Supplied material –
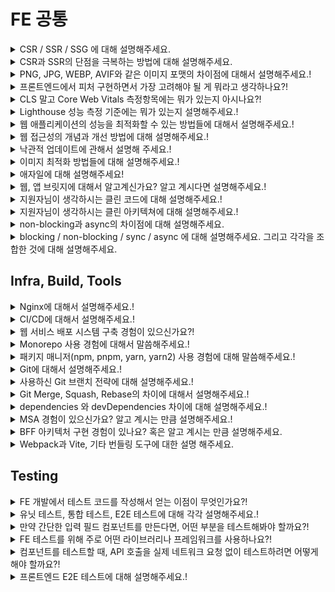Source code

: # FE 공통

<details>
<summary>CSR / SSR / SSG 에 대해 설명해주세요.</summary>

답변

## CSR

초기 로딩 시 최소한의 HTML만 전달하고, JavaScript가 실행된 후 브라우저에서 모든 UI를 구성함

### 장점

SPA에 적합하고 사용자와의 인터랙션이 빠릅니다.

### 단점

초기 로딩 속도 느리고 SEO에 불리함

## SSR

요청 시 서버가 HTML을 완전히 구성한 후 브라우저에 전달해 바로 렌더링하는 방식

### 장점

초기 로딩 속도가 빠르고 SEO에 유리, 보안에 유리함

### 단점

서버의 부담이 증가하고 페이지 전환 시 전체 HTML을 다시 요청해야 합니다.

## SSG

빌드 시 미리 HTML을 생성해서 저장해두고, 사용자가 요청할 때 해당 HTML을 그대로 전달하는 방식

### 장점

매우 빠르고 SEO에 매우 유리함

### 단점

실시간 데이터 반영이 어렵고 페이지 수가 많으면 빌드 시간이 길어짐

질문 제작: 강민주

출처: (optional)

</details>

<details>
<summary>CSR과 SSR의 단점을 극복하는 방법에 대해 설명해주세요.</summary>

답변

## CSR 단점 극복 방법

### 초기 로딩이 느림

해결 방법

- code splitting(코드 분할) 필요한 페이지/ 컴포넌트 단위로 JS 번들을 나누어 초기에 최소한의 코드로만 로딩
- Lazy Loading : 사용자가 실제로 접근할 때 필요한 리소스만 불러옴
- Preloading/Prefetching : 예상되는 사용자 이동 경로에 있는 리소스를 미리 불러와 준비

### SEO에 불리함

해결 방법

- 사전 렌더링 : 정적 HTML을 미리 생성해 검색 엔진에 제공
- 동적 렌더링 : 일반 사용자는 CSR로 처리하고, 크롤러에게만 SSR 결과를 전달(Google 추천 방식)

## SSR 단점 극복 방법

### 서버 부하가 큼

해결 방법

- 캐싱 : 페이지 결과나 API 응답을 CDN 또는 서버 메모리에 저장하여 재사용
- ISR : 정적 페이지를 일정 주기로 백그라운드에서 다시 생성하는 방식

### 페이지 전환 시 깜빡임/느림

해결 방법

- Hydaration 최적화 : 클라이언트 측에서 부드럽게 React가 takeover 하도록 조정
- client-side routing 병행 : 페이 이동은 CSR 방식으로, 초기 로딩만 SSR로 처리

질문 제작: 강민주

출처: (optional)

</details>

<details>

<summary>PNG, JPG, WEBP, AVIF와 같은 이미지 포맷의 차이점에 대해서 설명해주세요.!</summary>

답변

질문 제작: OOO

출처: (optional)

</details>

<details>
<summary>프론트엔드에서 피처 구현하면서 가장 고려해야 될 게 뭐라고 생각하나요?!</summary>

답변

질문 제작: OOO

출처: (optional)

</details>

<details>
<summary>CLS 말고 Core Web Vitals 측정항목에는 뭐가 있는지 아시나요?!</summary>

답변

질문 제작: OOO

출처: (optional)

</details>

<details>
<summary>Lighthouse 성능 측정 기준에는 뭐가 있는지 설명해주세요.!</summary>

답변

질문 제작: OOO

출처: (optional)

</details>

<details>
<summary>웹 애플리케이션의 성능을 최적화할 수 있는 방법들에 대해서 설명해주세요.!</summary>

답변

질문 제작: OOO

출처: (optional)

</details>

<details>
<summary>웹 접근성의 개념과 개선 방법에 대해 설명해주세요.!</summary>

답변

질문 제작: OOO

출처: (optional)

</details>

<details>
<summary>낙관적 업데이트에 관해서 설명해 주세요.!</summary>

답변

질문 제작: OOO

출처: (optional)

</details>

<details>
<summary>이미지 최적화 방법들에 대해 설명해주세요.!</summary>

답변

질문 제작: OOO

출처: (optional)

</details>

<details>
<summary>애자일에 대해 설명해주세요!</summary>

답변

질문 제작: OOO

출처: (optional)

</details>

<details>
<summary>웹, 앱 브릿지에 대해서 알고계신가요? 알고 계시다면 설명해주세요.!</summary>

답변

질문 제작: OOO

출처: (optional)

</details>

<details>
<summary>지원자님이 생각하시는 클린 코드에 대해 설명해주세요.!</summary>

답변

질문 제작: OOO

출처: (optional)

</details>

<details>
<summary>지원자님이 생각하시는 클린 아키텍쳐에 대해 설명해주세요.!</summary>

답변

질문 제작: OOO

출처: (optional)

</details>

<details>
<summary>non-blocking과 async의 차이점에 대해 설명해주세요.</summary>

non-blocking과 async는 자주 함께 쓰이지만, 의미와 관점이 조금 다릅니다.
non-blocking은 함수가 작업을 수행하더라도 결과가 나올 때까지 기다리지 않고 즉시 제어권을 돌려주는 실행 방식을 의미합니다.
반면, async는 함수가 호출된 이후의 작업 완료 시점에 실행될 로직을 미리 지정해두는 코드 구조를 말합니다.
예를 들어, `non-blocking`은 A 함수가 B 함수를 호출했을 때 B 함수가 작업을 끝내지 않아도 A 함수가 계속 실행될 수 있도록 하는 실행 흐름이고, `async`는 그 작업이 끝났을 때 어떻게 처리할지를 명시하는 방식입니다.
즉, non-blocking은 실행 방식, async는 그 실행을 처리하는 코드 스타일이라고 볼 수 있습니다.

</details>

<details>
<summary>blocking / non-blocking / sync / async 에 대해 설명해주세요. 그리고 각각을 조합한 것에 대해 설명해주세요.</summary>

1. **blocking + sync** : 다른 작업이 진행되는 동안 자신의 작업을 처리하지 않고 (blocking), 다른 작업의 완료 여부를 바로 받아 순차적으로 처리하는 (sync) 방식이다. 다른 작업의 결과가 자신의 작업에 영향을 주는 경우에 활용할 수 있다.
2. **blocking + async** : 다른 작업이 진행되는 동안 자신의 작업을 멈추고 기다리는 (blocking), 다른 작업의 결과를 바로 처리하지 않아 순서대로 작업을 수행하지 않는 (async) 방식이다.
3. **non-blocking + async** : 다른 작업이 진행되는 동안에도 자신의 작업을 처리하고 (non-blocking), 다른 작업의 결과를 바로 처리하지 않아 작업 순서가 지켜지지 않는 (async) 방식이다. 다른 작업의 결과가 자신의 작업에 영향을 주지 않는 경우에 활용할 수 있다.
4. **non-blocking + sync** : 다른 작업이 진행되는 동안에도 자신의 작업을 처리하고 (non-blocking), 다른 작업의 결과를 바로 처리하여 작업을 순차대로 수행하는 (sync) 방식이다.
</details>

## Infra, Build, Tools

<details>
<summary>Nginx에 대해서 설명해주세요.!</summary>

답변

질문 제작: OOO

출처: (optional)

</details>

<details>
<summary>CI/CD에 대해서 설명해주세요.!</summary>

답변

질문 제작: OOO

출처: (optional)

</details>

<details>
<summary>웹 서비스 배포 시스템 구축 경험이 있으신가요?!</summary>

답변

질문 제작: OOO

출처: (optional)

</details>

<details>
<summary>Monorepo 사용 경험에 대해서 말씀해주세요.!</summary>

답변

질문 제작: OOO

출처: (optional)

</details>

<details>
<summary>패키지 매니저(npm, pnpm, yarn, yarn2) 사용 경험에 대해 말씀해주세요.!</summary>

답변

질문 제작: OOO

출처: (optional)

</details>

<details>
<summary>Git에 대해서 설명해주세요.!</summary>

답변

질문 제작: OOO

출처: (optional)

</details>

<details>
<summary>사용하신 Git 브랜치 전략에 대해 설명해주세요.!</summary>

답변

질문 제작: OOO

출처: (optional)

</details>

<details>
<summary>Git Merge, Squash, Rebase의 차이에 대해서 설명해주세요.!</summary>

답변

질문 제작: OOO

출처: (optional)

</details>

<details>
<summary>dependencies 와 devDependencies 차이에 대해 설명해주세요.!</summary>

답변

질문 제작: OOO

출처: (optional)

</details>

<details>
<summary>MSA 경험이 있으신가요? 알고 계시는 만큼 설명해주세요.!</summary>

답변

질문 제작: OOO

출처: (optional)

</details>

<details>
<summary>BFF 아키텍처 구현 경험이 있나요? 혹은 알고 계시는 만큼 설명해주세요.</summary>

BFF는 'Backend for Frontend'의 약자인데요, 말 그대로 **프론트엔드만을 위한 맞춤형 백엔드 서버입니다.**

요즘 서비스들은 웹, 모바일 앱 등 다양한 프론트엔드 환경을 가지는 경우가 많잖아요? 그리고 백엔드는 여러 기능을 제공하는 범용 API나 마이크로서비스로 구성되기도 하고요.

이때 프론트엔드 입장에서는, 화면 하나를 그리기 위해 여러 백엔드 API를 호출해야 하거나, 반대로 너무 많은 불필요한 데이터까지 받아와서 직접 가공해야 하는 불편함이 생길 수 있습니다.

**BFF는 이런 문제를 해결하기 위해 중간에 위치**합니다. 특정 프론트엔드(예: 웹 앱용 BFF, 모바일 앱용 BFF)를 타겟으로 해서, **백엔드의 여러 API를 대신 호출**해서 데이터를 가져오고, 프론트엔드가 **필요로 하는 형태로 데이터를 조합하고 가공**해서, **딱 맞는 응답 하나로 만들어서** 프론트엔드에 전달해주는 역할을 합니다.

덕분에 프론트엔드 개발자는 복잡한 데이터 처리나 여러 번의 API 호출 없이, BFF가 제공하는 API만 호출하면 되니까 **개발이 훨씬 편해지고**, 필요한 데이터만 받으니 **성능 개선**에도 도움이 됩니다.

결국, 프론트엔드 개발 경험과 사용자 경험을 향상시키기 위한 아키텍처 패턴이라고 생각합니다.

</details>

<details>
<summary>Webpack과 Vite, 기타 번들링 도구에 대한 설명 해주세요.</summary>

답변

Webpack은 가장 많이 쓰이는 번들러 중 하나로 모든 자원을 JS 모듈로 간주하여, 의존성을 분석하고 하나(또는 여러개)의 파일로 번들링해줍니다. 플러그인/로더 기반 구조로 확장성이 높고 트리 쉐이킹과 코드 분할을 지원해 줍니다.
Vite는 최근 떠오른 매우 빠른 빌드 도구로 개발 시에는 번들링하지 않고, ESM으로 빠르개 실행시켜줍니다. 빌드 시에는 Rollup 기반으로 번들링하고 간단한 설정으로 빠르게 사용할 수 있지만 커스텀하기 어려울 수 있습니다.

질문 제작: OOO

출처: (optional)

</details>

## Testing

<details>
<summary>FE 개발에서 테스트 코드를 작성해서 얻는 이점이 무엇인가요?!</summary>

답변

질문 제작: OOO

출처: (optional)

</details>

<details>
<summary>유닛 테스트, 통합 테스트, E2E 테스트에 대해 각각 설명해주세요.!</summary>

답변

질문 제작: OOO

출처: (optional)

</details>

<details>
<summary>만약 간단한 입력 필드 컴포넌트를 만든다면, 어떤 부분을 테스트해봐야 할까요?!</summary>

답변

질문 제작: OOO

출처: (optional)

</details>

<details>
<summary>FE 테스트를 위해 주로 어떤 라이브러리나 프레임워크를 사용하나요?!</summary>

답변

질문 제작: OOO

출처: (optional)

</details>

<details>
<summary>컴포넌트를 테스트할 때, API 호출을 실제 네트워크 요청 없이 테스트하려면 어떻게 해야 할까요?!</summary>

답변

질문 제작: OOO

출처: (optional)

</details>

<details>
<summary>프론트엔드 E2E 테스트에 대해 설명해주세요.!</summary>

답변

질문 제작: OOO

출처: (optional)

</details>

Task goal –
Copy exactly the line that contains "<summary>FE 테스트를 위해" and every line after it, up to and including the last line of the records.

Result for this exercise –
<summary>FE 테스트를 위해 주로 어떤 라이브러리나 프레임워크를 사용하나요?!</summary>

답변

질문 제작: OOO

출처: (optional)

</details>

<details>
<summary>컴포넌트를 테스트할 때, API 호출을 실제 네트워크 요청 없이 테스트하려면 어떻게 해야 할까요?!</summary>

답변

질문 제작: OOO

출처: (optional)

</details>

<details>
<summary>프론트엔드 E2E 테스트에 대해 설명해주세요.!</summary>

답변

질문 제작: OOO

출처: (optional)

</details>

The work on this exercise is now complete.